I’ve never even seen diced onions. But are they pure?
My kids always wondered why my nachos turned out better than theirs. After quizzing them I found that they bought already shredded cheese. I buy a block and shred it myself in the Cuisinart. When the store shreds it they must spray some kind of preservative on the shreds, since store shredded cheese doesn’t melt as well as my shredded cheese.
Yes it is kind of a pain, but well worth it.

Do you have a Trader Joe’s nearby? They definitely sell diced onion, in the produce/salad refrigerator. Safeway near my does as well. Check your local supermarkets. (And unrelated, but when supermarket salad bars first arrived, some article pointed out that they might be a cheap way of acquiring vegetables that were already cleaned and chopped into manageable sizes. So if, for example, you only need a few ounces of cauliflower for a recipe, it might make sense to buy it from the salad bar rather than buying a whole head of cauliflower, particularly if you toss most of the whole head.)

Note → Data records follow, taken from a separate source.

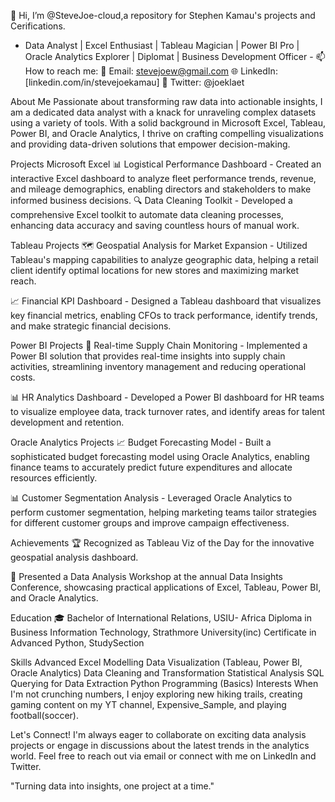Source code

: 👋 Hi, I’m @SteveJoe-cloud,a repository for Stephen Kamau's  projects and Cerifications.
-  Data Analyst | Excel Enthusiast | Tableau Magician | Power BI Pro | Oracle Analytics Explorer | Diplomat | Business Development Officer -
📫 How to reach me:
          📧 Email: stevejoew@gmail.com
          🌐 LinkedIn: [linkedin.com/in/stevejoekamau]
          📱 Twitter: @joeklaet

About Me
Passionate about transforming raw data into actionable insights, I am a dedicated data analyst with a knack for unraveling complex datasets using a variety of tools. With a solid background in Microsoft Excel, Tableau, Power BI, and Oracle Analytics, I thrive on crafting compelling visualizations and providing data-driven solutions that empower decision-making.

Projects
Microsoft Excel 
📊 Logistical Performance Dashboard - Created an interactive Excel dashboard to analyze fleet performance trends, revenue, and mileage demographics, enabling directors and stakeholders to make informed business decisions.
🔍 Data Cleaning Toolkit - Developed a comprehensive Excel toolkit to automate data cleaning processes, enhancing data accuracy and saving countless hours of manual work.

Tableau Projects
🗺️ Geospatial Analysis for Market Expansion - Utilized Tableau's mapping capabilities to analyze geographic data, helping a retail client identify optimal locations for new stores and maximizing market reach.

📈 Financial KPI Dashboard - Designed a Tableau dashboard that visualizes key financial metrics, enabling CFOs to track performance, identify trends, and make strategic financial decisions.

Power BI Projects
🔌 Real-time Supply Chain Monitoring - Implemented a Power BI solution that provides real-time insights into supply chain activities, streamlining inventory management and reducing operational costs.

📊 HR Analytics Dashboard - Developed a Power BI dashboard for HR teams to visualize employee data, track turnover rates, and identify areas for talent development and retention.

Oracle Analytics Projects
📈 Budget Forecasting Model - Built a sophisticated budget forecasting model using Oracle Analytics, enabling finance teams to accurately predict future expenditures and allocate resources efficiently.

📊 Customer Segmentation Analysis - Leveraged Oracle Analytics to perform customer segmentation, helping marketing teams tailor strategies for different customer groups and improve campaign effectiveness.

Achievements
🏆 Recognized as Tableau Viz of the Day for the innovative geospatial analysis dashboard.

📢 Presented a Data Analysis Workshop at the annual Data Insights Conference, showcasing practical applications of Excel, Tableau, Power BI, and Oracle Analytics.

Education
🎓 Bachelor of International Relations, USIU- Africa
    Diploma in Business Information Technology, Strathmore University(inc)
     Certificate in Advanced Python, StudySection

Skills
Advanced Excel Modelling
Data Visualization (Tableau, Power BI, Oracle Analytics)
Data Cleaning and Transformation
Statistical Analysis
SQL Querying for Data Extraction
Python Programming (Basics)
Interests
When I'm not crunching numbers, I enjoy exploring new hiking trails, creating gaming content on my YT channel, Expensive_Sample, and playing football(soccer).

Let's Connect!
I'm always eager to collaborate on exciting data analysis projects or engage in discussions about the latest trends in the analytics world. Feel free to reach out via email or connect with me on LinkedIn and Twitter.

"Turning data into insights, one project at a time."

You forgot to add the cost of building the kitchen in the price of your first sandwich.
The mayo will last for a long time, as will the pickles and chips and Tabasco sauce.

This is the same kind of nonsense spouted by those who say that going to a restaurant is cheaper than cooking since you have to buy all those spices. And people wonder why they can’t save any money.

Why would anyone buy minced garlic? Buy a garlic press - problem solved.

All food is a matter of compromise, from hunting/gathering/fishing/growing every ingredient at one extreme to ordering ready-to-eat food for delivery at the other extreme. Unless you’re eating a very specific dish, some ingredient or another came from elsewhere. Some compromise by using minced garlic or diced onion or whatever in their dish. Others are making bread from wheat they grew at home, threshed, ground and kneaded into dough. There’s no one right way to make and eat food.

Also dishes that require lots of odd ingredients that I wouldn’t want to have to buy for one meal, or ingredients that require massive amounts of prep time.

And as for this; I realize you’re kind of kidding, but it does make a point. Of course you can prepare mixed drinks at home for less than a bar charges. And of course you can cook and eat food at home. But you go to a bar for reasons other than just consuming the drink. You go there to socialize with friends, family, strangers or even just the bartender. You go there to sit in what may be a nice room enjoying a drink that is well-presented. Similarly, part of the reason for eating out is the socialization, the atmosphere, the attractive plating.

What does ‘pure’ mean? Here in the produce section you can buy little plastic tubs of mirepoix, cut fine or coarse, for about $2 to throw into soup or stew. Or all onions. Or there are frozen diced onions.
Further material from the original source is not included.